- What you should do:
Check every line of the material below, and show those that contain "images".

- Provided data:
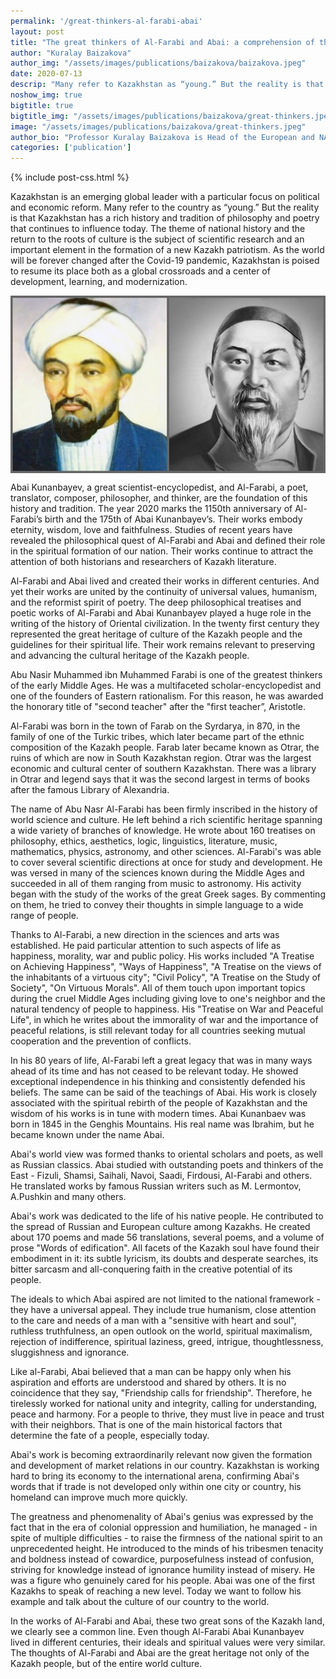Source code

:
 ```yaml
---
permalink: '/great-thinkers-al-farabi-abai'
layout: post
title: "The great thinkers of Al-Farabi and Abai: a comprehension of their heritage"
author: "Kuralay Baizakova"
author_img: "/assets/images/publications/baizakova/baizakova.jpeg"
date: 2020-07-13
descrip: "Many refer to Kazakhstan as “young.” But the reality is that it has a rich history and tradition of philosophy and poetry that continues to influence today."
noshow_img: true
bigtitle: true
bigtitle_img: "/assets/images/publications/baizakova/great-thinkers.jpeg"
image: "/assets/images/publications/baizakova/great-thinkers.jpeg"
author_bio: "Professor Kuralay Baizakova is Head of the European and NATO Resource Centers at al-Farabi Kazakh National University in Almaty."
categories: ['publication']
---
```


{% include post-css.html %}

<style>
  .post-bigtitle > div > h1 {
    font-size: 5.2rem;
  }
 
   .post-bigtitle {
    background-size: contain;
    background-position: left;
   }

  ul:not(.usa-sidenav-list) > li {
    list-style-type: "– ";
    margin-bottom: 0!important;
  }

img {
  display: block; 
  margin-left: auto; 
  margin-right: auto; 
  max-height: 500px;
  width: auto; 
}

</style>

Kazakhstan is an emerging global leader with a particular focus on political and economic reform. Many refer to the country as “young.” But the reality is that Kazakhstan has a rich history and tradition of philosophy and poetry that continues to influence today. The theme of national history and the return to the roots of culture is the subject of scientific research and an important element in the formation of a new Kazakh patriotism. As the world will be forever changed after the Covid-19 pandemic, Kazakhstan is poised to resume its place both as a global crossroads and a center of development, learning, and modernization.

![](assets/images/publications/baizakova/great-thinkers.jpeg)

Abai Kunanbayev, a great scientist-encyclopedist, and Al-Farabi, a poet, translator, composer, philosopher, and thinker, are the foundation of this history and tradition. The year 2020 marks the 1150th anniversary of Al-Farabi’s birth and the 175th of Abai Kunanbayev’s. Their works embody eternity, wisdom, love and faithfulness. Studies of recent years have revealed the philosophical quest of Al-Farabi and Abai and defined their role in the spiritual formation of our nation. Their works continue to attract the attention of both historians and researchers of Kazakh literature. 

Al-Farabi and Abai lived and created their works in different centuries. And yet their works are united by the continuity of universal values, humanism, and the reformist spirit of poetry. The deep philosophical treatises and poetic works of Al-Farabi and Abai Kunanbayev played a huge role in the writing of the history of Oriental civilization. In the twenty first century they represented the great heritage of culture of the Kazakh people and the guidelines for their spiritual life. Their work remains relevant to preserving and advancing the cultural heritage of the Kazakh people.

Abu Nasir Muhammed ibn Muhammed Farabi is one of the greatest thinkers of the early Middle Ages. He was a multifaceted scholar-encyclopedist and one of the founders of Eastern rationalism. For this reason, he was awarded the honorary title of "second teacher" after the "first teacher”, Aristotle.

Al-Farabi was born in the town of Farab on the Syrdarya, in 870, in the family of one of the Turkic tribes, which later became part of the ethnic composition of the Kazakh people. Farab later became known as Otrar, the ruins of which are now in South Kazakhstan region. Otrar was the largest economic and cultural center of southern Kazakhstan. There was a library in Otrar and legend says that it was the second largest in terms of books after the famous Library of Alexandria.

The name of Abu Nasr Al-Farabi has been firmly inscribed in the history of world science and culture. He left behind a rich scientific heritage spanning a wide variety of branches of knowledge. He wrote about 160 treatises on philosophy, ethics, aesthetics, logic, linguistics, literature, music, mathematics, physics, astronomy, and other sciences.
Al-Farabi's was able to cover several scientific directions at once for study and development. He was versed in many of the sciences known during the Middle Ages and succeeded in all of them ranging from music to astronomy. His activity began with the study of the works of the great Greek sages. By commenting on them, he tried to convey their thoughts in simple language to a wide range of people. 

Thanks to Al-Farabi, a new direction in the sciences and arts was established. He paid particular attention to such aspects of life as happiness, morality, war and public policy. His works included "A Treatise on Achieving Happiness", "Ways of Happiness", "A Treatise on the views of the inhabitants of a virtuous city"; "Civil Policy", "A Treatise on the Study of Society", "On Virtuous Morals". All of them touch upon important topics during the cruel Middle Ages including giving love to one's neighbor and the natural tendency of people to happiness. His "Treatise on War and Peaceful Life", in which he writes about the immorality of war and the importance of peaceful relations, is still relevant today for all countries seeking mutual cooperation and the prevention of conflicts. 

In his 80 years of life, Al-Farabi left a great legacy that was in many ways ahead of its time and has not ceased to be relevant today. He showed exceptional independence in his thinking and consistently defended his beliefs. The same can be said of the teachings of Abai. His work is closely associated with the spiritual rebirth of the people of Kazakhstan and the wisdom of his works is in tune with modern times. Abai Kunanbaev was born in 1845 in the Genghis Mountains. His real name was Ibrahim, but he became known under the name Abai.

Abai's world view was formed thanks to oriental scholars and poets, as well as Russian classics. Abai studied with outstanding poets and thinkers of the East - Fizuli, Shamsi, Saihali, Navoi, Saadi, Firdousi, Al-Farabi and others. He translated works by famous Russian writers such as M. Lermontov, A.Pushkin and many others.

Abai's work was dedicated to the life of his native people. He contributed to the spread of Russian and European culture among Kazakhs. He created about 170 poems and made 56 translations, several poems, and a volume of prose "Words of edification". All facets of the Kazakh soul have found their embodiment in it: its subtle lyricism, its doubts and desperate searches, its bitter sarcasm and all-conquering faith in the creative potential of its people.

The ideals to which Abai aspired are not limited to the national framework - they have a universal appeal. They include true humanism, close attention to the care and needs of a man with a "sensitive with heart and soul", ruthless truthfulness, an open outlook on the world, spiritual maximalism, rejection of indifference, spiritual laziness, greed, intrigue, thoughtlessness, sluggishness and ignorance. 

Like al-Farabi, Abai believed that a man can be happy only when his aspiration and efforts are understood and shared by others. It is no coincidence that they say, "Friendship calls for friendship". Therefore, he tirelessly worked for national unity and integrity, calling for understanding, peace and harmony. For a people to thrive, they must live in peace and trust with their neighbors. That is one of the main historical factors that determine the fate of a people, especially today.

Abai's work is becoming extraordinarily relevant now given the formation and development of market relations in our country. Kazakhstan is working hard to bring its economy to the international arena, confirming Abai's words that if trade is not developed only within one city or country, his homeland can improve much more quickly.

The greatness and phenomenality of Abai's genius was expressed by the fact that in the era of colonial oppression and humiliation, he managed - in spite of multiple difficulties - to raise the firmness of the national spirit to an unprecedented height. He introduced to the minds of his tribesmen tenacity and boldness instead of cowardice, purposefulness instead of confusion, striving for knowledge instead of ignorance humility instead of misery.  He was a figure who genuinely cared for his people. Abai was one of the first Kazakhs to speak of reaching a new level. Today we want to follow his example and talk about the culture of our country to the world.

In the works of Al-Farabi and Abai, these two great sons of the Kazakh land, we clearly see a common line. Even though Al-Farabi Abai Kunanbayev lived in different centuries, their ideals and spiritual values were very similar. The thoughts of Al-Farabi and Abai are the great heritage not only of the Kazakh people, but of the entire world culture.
==
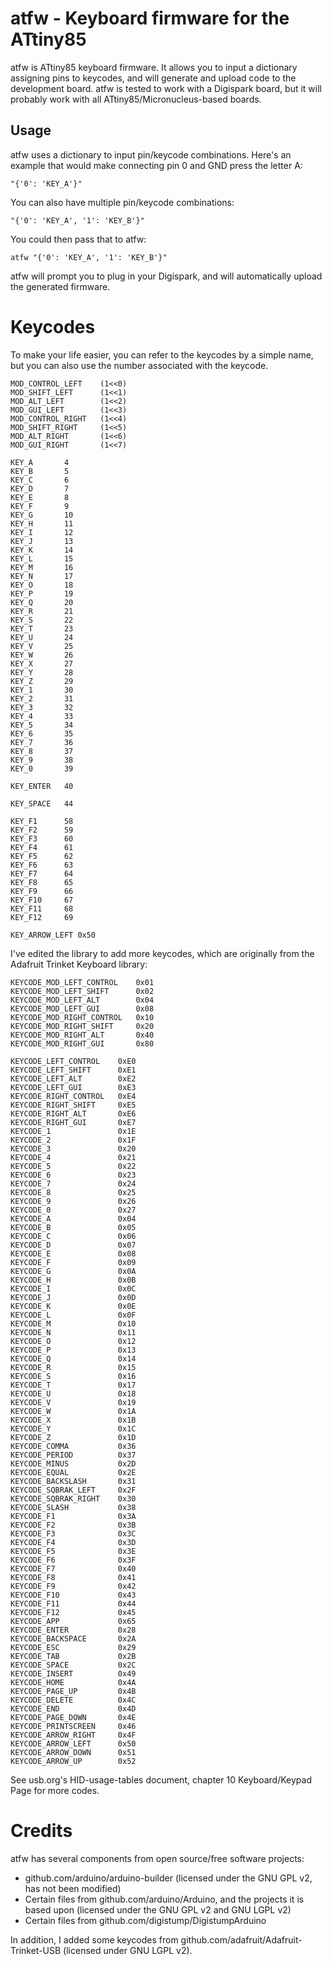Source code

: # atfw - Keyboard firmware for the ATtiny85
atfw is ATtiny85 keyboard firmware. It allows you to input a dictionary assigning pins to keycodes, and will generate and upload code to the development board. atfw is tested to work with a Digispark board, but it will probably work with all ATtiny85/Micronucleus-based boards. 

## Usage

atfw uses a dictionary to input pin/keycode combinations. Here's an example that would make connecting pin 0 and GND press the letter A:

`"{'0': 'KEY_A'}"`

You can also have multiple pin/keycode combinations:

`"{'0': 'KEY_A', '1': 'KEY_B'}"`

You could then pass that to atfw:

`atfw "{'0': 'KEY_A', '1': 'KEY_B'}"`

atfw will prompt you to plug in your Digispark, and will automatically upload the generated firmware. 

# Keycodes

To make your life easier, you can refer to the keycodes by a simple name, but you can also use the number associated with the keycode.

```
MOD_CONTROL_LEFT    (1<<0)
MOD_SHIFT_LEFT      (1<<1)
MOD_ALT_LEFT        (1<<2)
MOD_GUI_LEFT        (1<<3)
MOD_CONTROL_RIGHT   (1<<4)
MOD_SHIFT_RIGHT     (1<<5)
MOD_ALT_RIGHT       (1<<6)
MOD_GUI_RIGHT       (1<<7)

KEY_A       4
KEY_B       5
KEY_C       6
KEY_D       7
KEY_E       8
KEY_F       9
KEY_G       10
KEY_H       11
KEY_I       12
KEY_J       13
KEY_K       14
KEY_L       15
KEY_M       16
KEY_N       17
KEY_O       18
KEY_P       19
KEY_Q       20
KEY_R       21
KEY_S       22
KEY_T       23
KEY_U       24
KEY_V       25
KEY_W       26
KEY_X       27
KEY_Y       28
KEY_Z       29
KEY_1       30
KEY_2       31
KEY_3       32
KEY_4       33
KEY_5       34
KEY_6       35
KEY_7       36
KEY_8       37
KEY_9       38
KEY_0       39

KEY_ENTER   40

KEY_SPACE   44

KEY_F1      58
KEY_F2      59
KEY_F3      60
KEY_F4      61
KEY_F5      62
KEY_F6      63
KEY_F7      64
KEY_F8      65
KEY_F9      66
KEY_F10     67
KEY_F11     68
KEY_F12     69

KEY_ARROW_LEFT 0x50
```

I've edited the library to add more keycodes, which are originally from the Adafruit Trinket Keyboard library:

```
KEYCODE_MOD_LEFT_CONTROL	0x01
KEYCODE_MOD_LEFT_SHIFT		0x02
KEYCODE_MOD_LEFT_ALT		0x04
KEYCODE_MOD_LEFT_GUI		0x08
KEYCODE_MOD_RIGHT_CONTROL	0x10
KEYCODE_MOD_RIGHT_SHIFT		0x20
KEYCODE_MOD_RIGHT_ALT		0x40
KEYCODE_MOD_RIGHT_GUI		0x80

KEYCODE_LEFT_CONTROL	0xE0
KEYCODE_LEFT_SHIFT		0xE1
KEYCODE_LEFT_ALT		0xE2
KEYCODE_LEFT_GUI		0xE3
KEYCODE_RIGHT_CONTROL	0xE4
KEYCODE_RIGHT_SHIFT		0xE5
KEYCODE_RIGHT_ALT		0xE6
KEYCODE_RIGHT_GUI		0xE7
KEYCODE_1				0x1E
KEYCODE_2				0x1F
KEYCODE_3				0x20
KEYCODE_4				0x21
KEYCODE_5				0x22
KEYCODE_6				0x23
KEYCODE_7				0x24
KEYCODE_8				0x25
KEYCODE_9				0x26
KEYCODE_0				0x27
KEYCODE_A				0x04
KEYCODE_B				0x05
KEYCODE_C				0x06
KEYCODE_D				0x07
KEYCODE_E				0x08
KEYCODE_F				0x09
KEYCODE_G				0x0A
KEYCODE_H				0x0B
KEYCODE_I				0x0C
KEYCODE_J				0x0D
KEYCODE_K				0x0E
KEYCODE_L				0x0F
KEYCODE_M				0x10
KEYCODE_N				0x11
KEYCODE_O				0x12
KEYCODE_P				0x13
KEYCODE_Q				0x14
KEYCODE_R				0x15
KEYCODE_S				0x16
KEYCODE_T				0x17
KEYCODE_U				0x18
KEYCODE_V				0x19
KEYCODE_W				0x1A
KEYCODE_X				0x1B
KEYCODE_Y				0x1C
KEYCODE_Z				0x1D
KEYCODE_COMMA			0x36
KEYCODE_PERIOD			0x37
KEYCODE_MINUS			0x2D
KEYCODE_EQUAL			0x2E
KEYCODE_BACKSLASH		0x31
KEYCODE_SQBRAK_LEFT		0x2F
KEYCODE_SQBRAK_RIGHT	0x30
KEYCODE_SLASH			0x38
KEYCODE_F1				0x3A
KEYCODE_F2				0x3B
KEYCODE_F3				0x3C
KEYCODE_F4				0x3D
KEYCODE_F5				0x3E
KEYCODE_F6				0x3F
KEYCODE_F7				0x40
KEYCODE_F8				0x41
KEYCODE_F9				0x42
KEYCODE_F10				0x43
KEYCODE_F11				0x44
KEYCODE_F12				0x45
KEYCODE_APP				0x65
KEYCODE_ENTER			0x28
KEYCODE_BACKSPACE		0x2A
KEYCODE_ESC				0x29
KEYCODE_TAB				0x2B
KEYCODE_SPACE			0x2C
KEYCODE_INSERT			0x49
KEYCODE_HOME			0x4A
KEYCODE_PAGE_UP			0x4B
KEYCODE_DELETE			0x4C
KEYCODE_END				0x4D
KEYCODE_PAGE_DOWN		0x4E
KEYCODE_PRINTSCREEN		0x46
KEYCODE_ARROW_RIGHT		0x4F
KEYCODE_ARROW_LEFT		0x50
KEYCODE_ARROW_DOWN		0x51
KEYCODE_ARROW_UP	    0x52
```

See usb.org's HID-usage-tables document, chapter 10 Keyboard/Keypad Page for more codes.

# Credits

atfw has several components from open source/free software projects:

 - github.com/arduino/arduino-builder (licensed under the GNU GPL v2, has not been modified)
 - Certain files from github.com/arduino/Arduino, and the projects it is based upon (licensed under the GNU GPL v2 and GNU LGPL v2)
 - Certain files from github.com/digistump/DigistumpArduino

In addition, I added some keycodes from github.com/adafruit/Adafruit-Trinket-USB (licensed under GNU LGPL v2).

- Solution to the exercise:
author_img: "/assets/images/publications/baizakova/baizakova.jpeg"
bigtitle_img: "/assets/images/publications/baizakova/great-thinkers.jpeg"
image: "/assets/images/publications/baizakova/great-thinkers.jpeg"
![](assets/images/publications/baizakova/great-thinkers.jpeg)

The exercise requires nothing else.